## Given entries
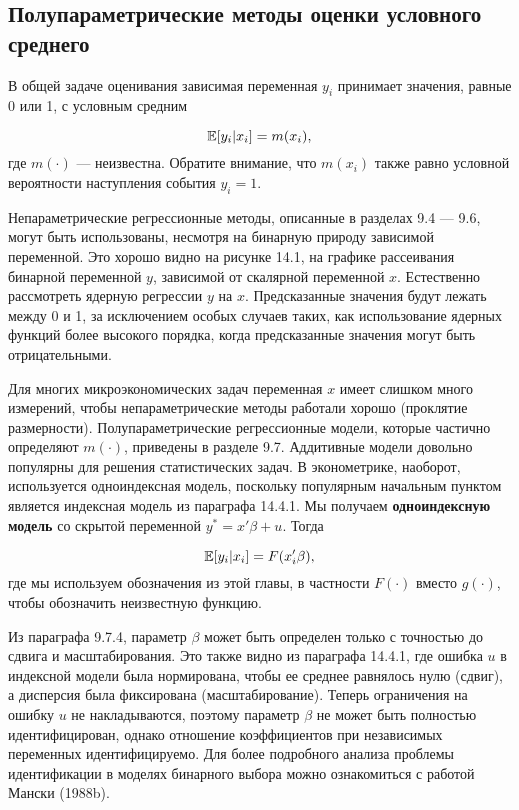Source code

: \subsection{Полупараметрические методы оценки условного среднего}

В общей задаче оценивания зависимая переменная $y_i$ принимает значения,  равные 0 или 1,  с условным средним

\[
\mathbb{E}[y_i |x_i] = m(x_i), 
\] 
где $m(\cdot )$ --- неизвестна. Обратите внимание,  что $m(x_i)$ также равно условной вероятности наступления события $y_i=1$.

Непараметрические регрессионные методы,  описанные в разделах 9.4 --- 9.6,  могут быть использованы,  несмотря на бинарную природу зависимой переменной. Это хорошо видно на рисунке 14.1,  на графике рассеивания бинарной переменной $y$, зависимой от скалярной переменной $x$. Естественно рассмотреть ядерную регрессии $y$ на $x$. Предсказанные  значения будут лежать между 0 и 1,  за исключением особых случаев таких,  как использование ядерных функций более высокого порядка,  когда предсказанные значения могут быть отрицательными.

Для многих микроэкономических задач переменная $x$ имеет слишком много измерений,  чтобы непараметрические методы работали хорошо (проклятие размерности). Полупараметрические регрессионные модели,  которые частично определяют $m(\cdot)$,  приведены в разделе 9.7. Аддитивные модели довольно популярны для решения статистических задач. В эконометрике,  наоборот,  используется одноиндексная модель,  поскольку популярным начальным пунктом является индексная модель из параграфа 14.4.1. Мы получаем \textbf{одноиндексную модель} со скрытой переменной $y^*=x'\beta +u.$ Тогда

\[
\mathbb{E}[y_i| x_i] = F(x'_i\beta), 
\] 
где мы используем обозначения из этой главы, в частности $F(\cdot)$ вместо $g(\cdot)$,  чтобы обозначить неизвестную функцию. 

Из параграфа 9.7.4,  параметр $\beta$ может быть определен только с точностью до сдвига и масштабирования. Это также видно из параграфа 14.4.1,  где ошибка $u$ в индексной модели была нормирована,  чтобы ее среднее равнялось нулю (сдвиг),  а дисперсия была фиксирована (масштабирование). Теперь ограничения на ошибку $u$ не накладываются,  поэтому параметр $\beta$ не может быть полностью идентифицирован,  однако отношение коэффициентов при независимых переменных идентифицируемо. Для  более подробного анализа проблемы идентификации в моделях бинарного выбора можно ознакомиться с работой Мански (1988b).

## What the exercise asks
Please give back every line above exactly as it stands, without pictures.

## Answer
Source code

: \subsection{Полупараметрические методы оценки условного среднего}

В общей задаче оценивания зависимая переменная $y_i$ принимает значения,  равные 0 или 1,  с условным средним

\[
\mathbb{E}[y_i |x_i] = m(x_i), 
\] 
где $m(\cdot )$ --- неизвестна. Обратите внимание,  что $m(x_i)$ также равно условной вероятности наступления события $y_i=1$.

Непараметрические регрессионные методы,  описанные в разделах 9.4 --- 9.6,  могут быть использованы,  несмотря на бинарную природу зависимой переменной. Это хорошо видно на рисунке 14.1,  на графике рассеивания бинарной переменной $y$, зависимой от скалярной переменной $x$. Естественно рассмотреть ядерную регрессии $y$ на $x$. Предсказанные  значения будут лежать между 0 и 1,  за исключением особых случаев таких,  как использование ядерных функций более высокого порядка,  когда предсказанные значения могут быть отрицательными.

Для многих микроэкономических задач переменная $x$ имеет слишком много измерений,  чтобы непараметрические методы работали хорошо (проклятие размерности). Полупараметрические регрессионные модели,  которые частично определяют $m(\cdot)$,  приведены в разделе 9.7. Аддитивные модели довольно популярны для решения статистических задач. В эконометрике,  наоборот,  используется одноиндексная модель,  поскольку популярным начальным пунктом является индексная модель из параграфа 14.4.1. Мы получаем \textbf{одноиндексную модель} со скрытой переменной $y^*=x'\beta +u.$ Тогда

\[
\mathbb{E}[y_i| x_i] = F(x'_i\beta), 
\] 
где мы используем обозначения из этой главы, в частности $F(\cdot)$ вместо $g(\cdot)$,  чтобы обозначить неизвестную функцию. 

Из параграфа 9.7.4,  параметр $\beta$ может быть определен только с точностью до сдвига и масштабирования. Это также видно из параграфа 14.4.1,  где ошибка $u$ в индексной модели была нормирована,  чтобы ее среднее равнялось нулю (сдвиг),  а дисперсия была фиксирована (масштабирование). Теперь ограничения на ошибку $u$ не накладываются,  поэтому параметр $\beta$ не может быть полностью идентифицирован,  однако отношение коэффициентов при независимых переменных идентифицируемо. Для  более подробного анализа проблемы идентификации в моделях бинарного выбора можно ознакомиться с работой Мански (1988b).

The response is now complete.